Segment Start: EXERCISE DATA
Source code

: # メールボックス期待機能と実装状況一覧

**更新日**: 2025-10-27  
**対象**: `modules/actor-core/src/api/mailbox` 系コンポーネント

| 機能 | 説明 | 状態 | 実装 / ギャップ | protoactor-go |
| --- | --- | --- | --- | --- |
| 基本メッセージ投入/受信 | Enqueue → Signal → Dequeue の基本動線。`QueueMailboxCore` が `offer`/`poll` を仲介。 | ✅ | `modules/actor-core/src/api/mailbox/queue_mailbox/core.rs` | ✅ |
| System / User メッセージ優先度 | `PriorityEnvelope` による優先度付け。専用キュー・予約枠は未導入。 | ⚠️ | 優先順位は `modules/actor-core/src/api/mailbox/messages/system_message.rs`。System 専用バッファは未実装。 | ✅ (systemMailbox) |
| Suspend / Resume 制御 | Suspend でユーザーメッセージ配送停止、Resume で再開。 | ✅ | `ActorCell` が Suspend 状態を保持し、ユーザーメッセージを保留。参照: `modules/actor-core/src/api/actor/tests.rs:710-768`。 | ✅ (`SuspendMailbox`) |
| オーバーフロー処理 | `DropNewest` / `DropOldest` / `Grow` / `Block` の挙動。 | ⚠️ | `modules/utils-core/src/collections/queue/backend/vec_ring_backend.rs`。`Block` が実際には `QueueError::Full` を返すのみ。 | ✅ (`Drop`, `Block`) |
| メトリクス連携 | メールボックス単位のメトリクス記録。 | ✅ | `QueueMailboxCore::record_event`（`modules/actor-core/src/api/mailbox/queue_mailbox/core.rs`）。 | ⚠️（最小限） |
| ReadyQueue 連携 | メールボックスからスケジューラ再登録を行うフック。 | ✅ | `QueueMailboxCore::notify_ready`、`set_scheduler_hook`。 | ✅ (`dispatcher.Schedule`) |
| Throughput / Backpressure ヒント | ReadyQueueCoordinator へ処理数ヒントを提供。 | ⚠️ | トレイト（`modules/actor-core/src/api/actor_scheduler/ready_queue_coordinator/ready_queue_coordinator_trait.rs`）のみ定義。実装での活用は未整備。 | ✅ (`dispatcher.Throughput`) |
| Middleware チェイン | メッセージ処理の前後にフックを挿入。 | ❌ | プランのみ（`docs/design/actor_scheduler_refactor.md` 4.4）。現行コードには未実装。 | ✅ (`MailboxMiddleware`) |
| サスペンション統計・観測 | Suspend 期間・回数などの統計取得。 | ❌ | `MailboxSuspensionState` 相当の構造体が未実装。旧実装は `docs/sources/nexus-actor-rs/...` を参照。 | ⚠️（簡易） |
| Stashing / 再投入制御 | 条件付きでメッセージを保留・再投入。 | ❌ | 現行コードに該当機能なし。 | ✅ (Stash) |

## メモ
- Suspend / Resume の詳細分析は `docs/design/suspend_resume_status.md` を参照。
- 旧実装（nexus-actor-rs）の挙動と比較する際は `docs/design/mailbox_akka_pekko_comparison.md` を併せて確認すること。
Segment End: EXERCISE DATA
Segment Start: EXERCISE DATA
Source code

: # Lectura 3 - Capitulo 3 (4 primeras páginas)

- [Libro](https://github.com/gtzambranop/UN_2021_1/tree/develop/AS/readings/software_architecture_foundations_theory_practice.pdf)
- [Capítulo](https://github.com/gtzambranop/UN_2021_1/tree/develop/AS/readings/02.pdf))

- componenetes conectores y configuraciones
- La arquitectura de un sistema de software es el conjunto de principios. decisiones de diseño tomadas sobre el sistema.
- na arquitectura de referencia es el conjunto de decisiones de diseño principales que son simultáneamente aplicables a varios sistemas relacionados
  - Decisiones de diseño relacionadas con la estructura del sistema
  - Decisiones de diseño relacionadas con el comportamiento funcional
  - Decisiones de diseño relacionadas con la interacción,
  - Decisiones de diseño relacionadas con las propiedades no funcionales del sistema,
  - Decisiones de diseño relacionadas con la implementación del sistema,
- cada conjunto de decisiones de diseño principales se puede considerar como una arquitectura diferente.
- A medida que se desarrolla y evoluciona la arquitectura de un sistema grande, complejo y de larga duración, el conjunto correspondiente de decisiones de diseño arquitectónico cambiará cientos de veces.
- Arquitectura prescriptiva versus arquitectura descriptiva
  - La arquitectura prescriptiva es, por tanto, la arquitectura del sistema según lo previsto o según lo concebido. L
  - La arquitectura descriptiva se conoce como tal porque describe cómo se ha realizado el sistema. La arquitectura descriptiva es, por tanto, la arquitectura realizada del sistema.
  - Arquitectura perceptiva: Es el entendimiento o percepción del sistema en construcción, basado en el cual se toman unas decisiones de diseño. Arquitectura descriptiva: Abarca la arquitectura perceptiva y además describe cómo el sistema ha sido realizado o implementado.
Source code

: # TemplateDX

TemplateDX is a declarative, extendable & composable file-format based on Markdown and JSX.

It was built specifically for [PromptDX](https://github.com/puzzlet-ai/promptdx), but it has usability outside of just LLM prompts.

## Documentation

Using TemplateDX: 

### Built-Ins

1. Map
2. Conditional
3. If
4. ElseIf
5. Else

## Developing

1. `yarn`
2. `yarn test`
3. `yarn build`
Segment End: EXERCISE DATA
Segment Start: EXERCISE DATA
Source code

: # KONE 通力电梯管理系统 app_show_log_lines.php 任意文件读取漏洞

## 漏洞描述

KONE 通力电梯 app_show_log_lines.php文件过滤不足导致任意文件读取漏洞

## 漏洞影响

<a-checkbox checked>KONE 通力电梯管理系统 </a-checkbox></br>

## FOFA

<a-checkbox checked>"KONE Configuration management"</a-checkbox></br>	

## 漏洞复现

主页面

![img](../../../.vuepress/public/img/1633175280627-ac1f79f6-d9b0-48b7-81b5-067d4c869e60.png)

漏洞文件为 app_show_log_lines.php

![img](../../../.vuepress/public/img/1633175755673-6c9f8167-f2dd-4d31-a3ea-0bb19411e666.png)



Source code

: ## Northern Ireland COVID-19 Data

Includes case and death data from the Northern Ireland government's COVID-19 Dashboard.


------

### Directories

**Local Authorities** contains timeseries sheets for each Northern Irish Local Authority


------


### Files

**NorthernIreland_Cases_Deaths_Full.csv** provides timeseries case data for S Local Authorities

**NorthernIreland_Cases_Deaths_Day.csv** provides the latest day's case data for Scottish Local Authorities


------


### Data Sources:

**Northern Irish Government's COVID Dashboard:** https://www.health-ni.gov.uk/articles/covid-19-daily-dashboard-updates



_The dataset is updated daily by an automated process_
Segment End: EXERCISE DATA
DESCRIPTION OF THE TASK: If the word "realizado" appears in a line above, copy that line.

TASK RESPONSE:
  - La arquitectura descriptiva se conoce como tal porque describe cómo se ha realizado el sistema. La arquitectura descriptiva es, por tanto, la arquitectura realizada del sistema.
  - Arquitectura perceptiva: Es el entendimiento o percepción del sistema en construcción, basado en el cual se toman unas decisiones de diseño. Arquitectura descriptiva: Abarca la arquitectura perceptiva y además describe cómo el sistema ha sido realizado o implementado.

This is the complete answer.